Following a tour of the Island, the Prince and the then Duchess of Cornwall, who was celebrating her 62nd birthday, took on separate engagements, with the Duchess visiting a make-up factory a short distance away.
The royal visit to Ryde Fire Station had been a highly anticipated event according to the then Deputy Chief Fire Officer of the Isle of Wight, Steve Apter:
“I had overseen the project which saw the new community room built at the fire station. We wanted to formerly open the extension and a royal visit was the perfect opportunity.
“We wanted to reward our teams and people who had worked incredibly hard during a busy period, implementing changes to improve the whole organisation.”
With the heir to the throne en route to the fire station, final touches were still being made ahead of his arrival. Steve added:
“We were eagerly waiting for the delivery of a banner to cover the scrap cars out on the drill yard. I remember one of our officers collecting it from the ferry terminal, returning to station around five minutes before the arrival of the Prince!”
His Royal Highness was met by the then Chief Fire Officer of Isle of Wight Fire and Rescue Service, Paul Street, who introduced Cllr Barry Abraham, Isle of Wight Council cabinet member with responsibility for the fire service.
The Prince of Wales took time to look at the fire engines and read a timeline display of how the fire service has changed over time and explaining its vision for the future.
Damon Corr, was a firefighter at Ryde at the time and he remembered the visit well:
“He shook my hand and asked me three questions, one of which was ‘how long have you been a firefighter?’, I replied ’13 years sir’. Half an hour later we were still stood on parade, and I could see him chatting with my wife, they pointed at me, carried on chatting, and then laughed!”
“Later that day my wife told me that when he’d asked her which firefighter her husband was, she replied, ‘the short one’ and he said to her, ‘oh the chap that’s done 13 years’, which I thought was incredible as he’d asked each of us different questions but somehow remembered my answer.”

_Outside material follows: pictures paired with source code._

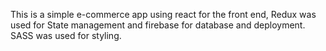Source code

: This is a simple e-commerce app using react for the front end, Redux was used for State management and firebase for database and deployment.
SASS was used for styling.
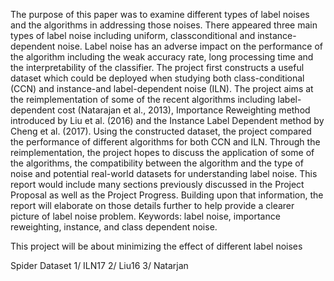 The purpose of this paper was to examine different types of label noises and the algorithms in
addressing those noises. There appeared three main types of label noise including uniform, classconditional
and instance-dependent noise. Label noise has an adverse impact on the performance
of the algorithm including the weak accuracy rate, long processing time and the interpretability of
the classifier. The project first constructs a useful dataset which could be deployed when studying
both class-conditional (CCN) and instance-and label-dependent noise (ILN). The project aims at
the reimplementation of some of the recent algorithms including label-dependent cost (Natarajan
et al., 2013), Importance Reweighting method introduced by Liu et al. (2016) and the Instance
Label Dependent method by Cheng et al. (2017). Using the constructed dataset, the project
compared the performance of different algorithms for both CCN and ILN. Through the
reimplementation, the project hopes to discuss the application of some of the algorithms, the
compatibility between the algorithm and the type of noise and potential real-world datasets for
understanding label noise.
This report would include many sections previously discussed in the Project Proposal as well as
the Project Progress. Building upon that information, the report will elaborate on those details
further to help provide a clearer picture of label noise problem.
Keywords: label noise, importance reweighting, instance, and class dependent noise.


This project will be about minimizing the effect of different label noises

Spider Dataset
1/ ILN17
2/ Liu16
3/ Natarjan

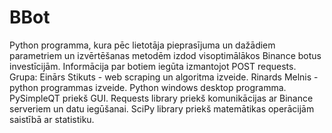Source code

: # BBot
Python programma, kura pēc lietotāja pieprasījuma un dažādiem parametriem un izvērtēšanas metodēm izdod visoptimālākos Binance botus investīcijām. Informācija par botiem iegūta izmantojot POST requests.
Grupa: Einārs Stikuts - web scraping un algoritma izveide. Rinards Melnis - python programmas izveide.
Python windows desktop programma. PySimpleQT priekš GUI. Requests library priekš komunikācijas ar Binance serveriem un datu iegūšanai. SciPy library priekš matemātikas operācijām saistībā ar statistiku.
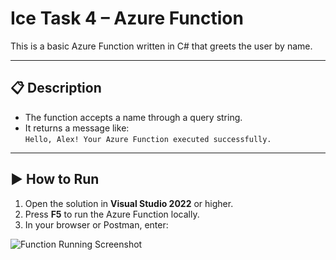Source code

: # Ice Task 4 – Azure Function

This is a basic Azure Function written in C# that greets the user by name.

---

## 📋 Description

- The function accepts a name through a query string.
- It returns a message like:  
  `Hello, Alex! Your Azure Function executed successfully.`

---

## ▶️ How to Run

1. Open the solution in **Visual Studio 2022** or higher.
2. Press **F5** to run the Azure Function locally.
3. In your browser or Postman, enter:

![Function Running Screenshot](Screenshot%202025-05-22%20234801.png)

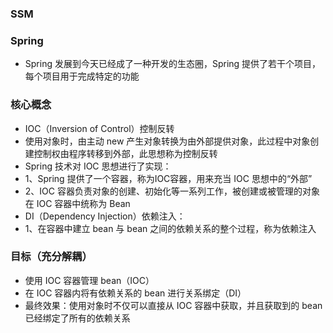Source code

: ### SSM

### Spring
* Spring 发展到今天已经成了一种开发的生态圈，Spring 提供了若干个项目，每个项目用于完成特定的功能

### 核心概念
* IOC（Inversion of Control）控制反转
* 使用对象时，由主动 new 产生对象转换为由外部提供对象，此过程中对象创建控制权由程序转移到外部，此思想称为控制反转
* Spring 技术对 IOC 思想进行了实现：
* 1、Spring 提供了一个容器，称为IOC容器，用来充当 IOC 思想中的“外部”
* 2、IOC 容器负责对象的创建、初始化等一系列工作，被创建或被管理的对象在 IOC 容器中统称为 Bean
* DI（Dependency Injection）依赖注入：
* 1、在容器中建立 bean 与 bean 之间的依赖关系的整个过程，称为依赖注入

### 目标（充分解耦）
* 使用 IOC 容器管理 bean（IOC）
* 在 IOC 容器内将有依赖关系的 bean 进行关系绑定（DI）
* 最终效果：使用对象时不仅可以直接从 IOC 容器中获取，并且获取到的 bean 已经绑定了所有的依赖关系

“The future King had a clear interest in our work, asking my wife all about my role as an on-call firefighter and how we respond to incidents whenever the alerter goes off, day or night.”
Before the Prince was whisked away, youngsters from the youth engagement scheme known as Local Intervention Fire Education (LIFE), showcased the skills they had developed through the programme.
Steve Apter was awarded the Queen’s Fire Service Medal in June 2021, and he fondly recalls the time Ryde Fire Station rolled out the red carpet for the soon-to-be coronated King Charles III because of his daughter’s involvement:
“It was a real honour to see my youngest daughter present the future King with a bouquet of flowers.
“I remember the day well. He was so nice with us all, taking the time to say hello and mingle for a long time. He showed a real interest in wanting to know what was going on, and the changes that we’d seen across the service.
“It was a wonderful day.”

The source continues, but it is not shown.